Directions:
Check each line below for the word "phase", and copy those that have it.

Plain-text document sources:
○ ○ ○ ○

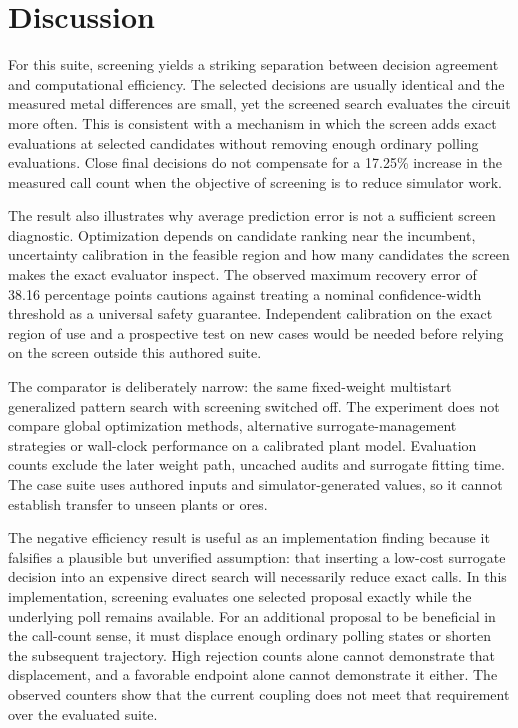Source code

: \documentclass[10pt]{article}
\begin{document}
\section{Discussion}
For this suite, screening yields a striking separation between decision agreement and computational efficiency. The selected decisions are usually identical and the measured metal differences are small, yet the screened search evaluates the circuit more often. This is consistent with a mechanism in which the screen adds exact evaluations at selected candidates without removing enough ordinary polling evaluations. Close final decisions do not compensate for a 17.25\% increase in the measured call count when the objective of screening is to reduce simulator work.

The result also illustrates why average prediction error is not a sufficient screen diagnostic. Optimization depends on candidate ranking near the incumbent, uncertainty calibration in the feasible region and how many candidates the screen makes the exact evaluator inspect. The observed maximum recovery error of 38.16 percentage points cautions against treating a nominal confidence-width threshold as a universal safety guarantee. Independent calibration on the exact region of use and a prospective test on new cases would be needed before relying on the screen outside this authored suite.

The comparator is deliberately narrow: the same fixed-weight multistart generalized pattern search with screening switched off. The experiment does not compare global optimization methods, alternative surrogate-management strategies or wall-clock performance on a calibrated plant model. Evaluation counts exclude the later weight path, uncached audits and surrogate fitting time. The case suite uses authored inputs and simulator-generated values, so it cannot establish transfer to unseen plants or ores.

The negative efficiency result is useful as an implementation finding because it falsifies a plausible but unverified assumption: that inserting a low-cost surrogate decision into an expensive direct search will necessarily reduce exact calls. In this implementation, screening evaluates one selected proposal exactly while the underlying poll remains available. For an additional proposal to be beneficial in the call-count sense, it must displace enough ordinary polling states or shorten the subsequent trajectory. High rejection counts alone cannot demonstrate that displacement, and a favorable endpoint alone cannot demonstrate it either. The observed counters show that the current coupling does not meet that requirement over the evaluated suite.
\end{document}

○ ○ ○ ○

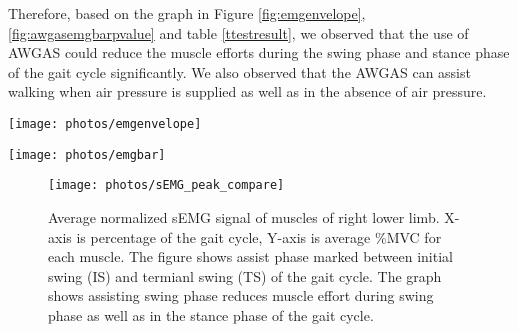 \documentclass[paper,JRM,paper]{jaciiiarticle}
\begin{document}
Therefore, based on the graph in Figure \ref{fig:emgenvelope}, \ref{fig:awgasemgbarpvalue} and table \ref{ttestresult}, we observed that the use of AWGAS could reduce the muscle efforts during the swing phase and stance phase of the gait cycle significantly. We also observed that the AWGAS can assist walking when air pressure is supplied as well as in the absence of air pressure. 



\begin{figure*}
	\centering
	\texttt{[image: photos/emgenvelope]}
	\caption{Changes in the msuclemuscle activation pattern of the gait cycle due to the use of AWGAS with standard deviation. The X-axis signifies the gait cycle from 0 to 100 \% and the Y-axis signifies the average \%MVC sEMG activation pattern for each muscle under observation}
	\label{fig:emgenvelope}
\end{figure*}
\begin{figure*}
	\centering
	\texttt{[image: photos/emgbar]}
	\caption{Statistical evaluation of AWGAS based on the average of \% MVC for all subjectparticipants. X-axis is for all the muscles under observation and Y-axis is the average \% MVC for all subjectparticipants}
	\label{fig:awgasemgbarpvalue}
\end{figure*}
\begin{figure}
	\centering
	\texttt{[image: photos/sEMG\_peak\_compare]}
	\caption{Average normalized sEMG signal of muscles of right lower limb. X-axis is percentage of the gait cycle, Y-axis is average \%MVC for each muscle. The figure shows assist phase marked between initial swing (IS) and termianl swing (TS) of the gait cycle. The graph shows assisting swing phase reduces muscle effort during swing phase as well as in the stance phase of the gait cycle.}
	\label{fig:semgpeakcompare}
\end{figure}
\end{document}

○ ○ ○ ○

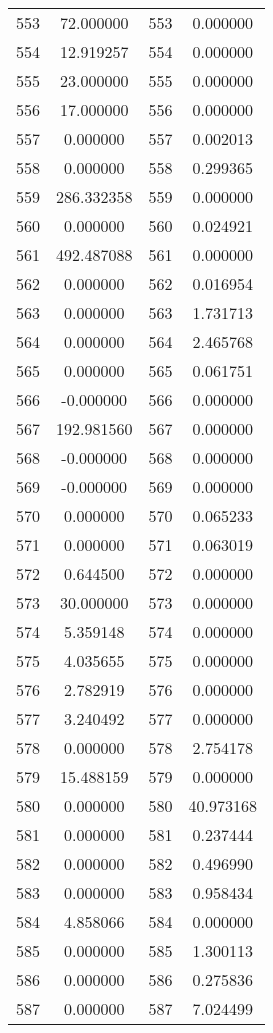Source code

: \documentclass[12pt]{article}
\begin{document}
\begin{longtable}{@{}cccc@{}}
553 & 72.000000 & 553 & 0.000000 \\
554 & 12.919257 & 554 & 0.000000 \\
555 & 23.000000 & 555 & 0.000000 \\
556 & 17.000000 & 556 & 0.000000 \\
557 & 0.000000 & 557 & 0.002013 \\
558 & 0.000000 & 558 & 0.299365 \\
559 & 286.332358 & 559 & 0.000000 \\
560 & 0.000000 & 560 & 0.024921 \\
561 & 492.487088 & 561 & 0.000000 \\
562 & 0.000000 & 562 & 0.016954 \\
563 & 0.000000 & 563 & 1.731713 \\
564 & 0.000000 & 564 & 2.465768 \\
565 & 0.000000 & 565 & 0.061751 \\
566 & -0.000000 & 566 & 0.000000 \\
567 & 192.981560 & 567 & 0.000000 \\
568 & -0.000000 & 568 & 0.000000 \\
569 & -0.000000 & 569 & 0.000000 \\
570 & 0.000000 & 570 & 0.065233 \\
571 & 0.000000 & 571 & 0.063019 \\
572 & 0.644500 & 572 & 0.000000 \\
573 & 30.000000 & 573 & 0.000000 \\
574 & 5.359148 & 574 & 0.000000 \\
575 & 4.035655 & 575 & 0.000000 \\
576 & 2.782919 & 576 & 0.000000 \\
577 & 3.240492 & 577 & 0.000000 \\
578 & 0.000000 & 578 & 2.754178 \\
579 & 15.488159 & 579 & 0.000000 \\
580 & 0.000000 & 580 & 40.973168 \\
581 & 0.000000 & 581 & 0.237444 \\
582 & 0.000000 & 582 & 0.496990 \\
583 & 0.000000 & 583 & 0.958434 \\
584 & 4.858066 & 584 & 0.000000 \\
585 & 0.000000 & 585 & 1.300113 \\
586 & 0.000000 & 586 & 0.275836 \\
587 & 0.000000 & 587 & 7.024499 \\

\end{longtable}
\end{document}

○ ○ ○ ○

Response for this exercise:
Therefore, based on the graph in Figure \ref{fig:emgenvelope}, \ref{fig:awgasemgbarpvalue} and table \ref{ttestresult}, we observed that the use of AWGAS could reduce the muscle efforts during the swing phase and stance phase of the gait cycle significantly. We also observed that the AWGAS can assist walking when air pressure is supplied as well as in the absence of air pressure. 
	\caption{Average normalized sEMG signal of muscles of right lower limb. X-axis is percentage of the gait cycle, Y-axis is average \%MVC for each muscle. The figure shows assist phase marked between initial swing (IS) and termianl swing (TS) of the gait cycle. The graph shows assisting swing phase reduces muscle effort during swing phase as well as in the stance phase of the gait cycle.}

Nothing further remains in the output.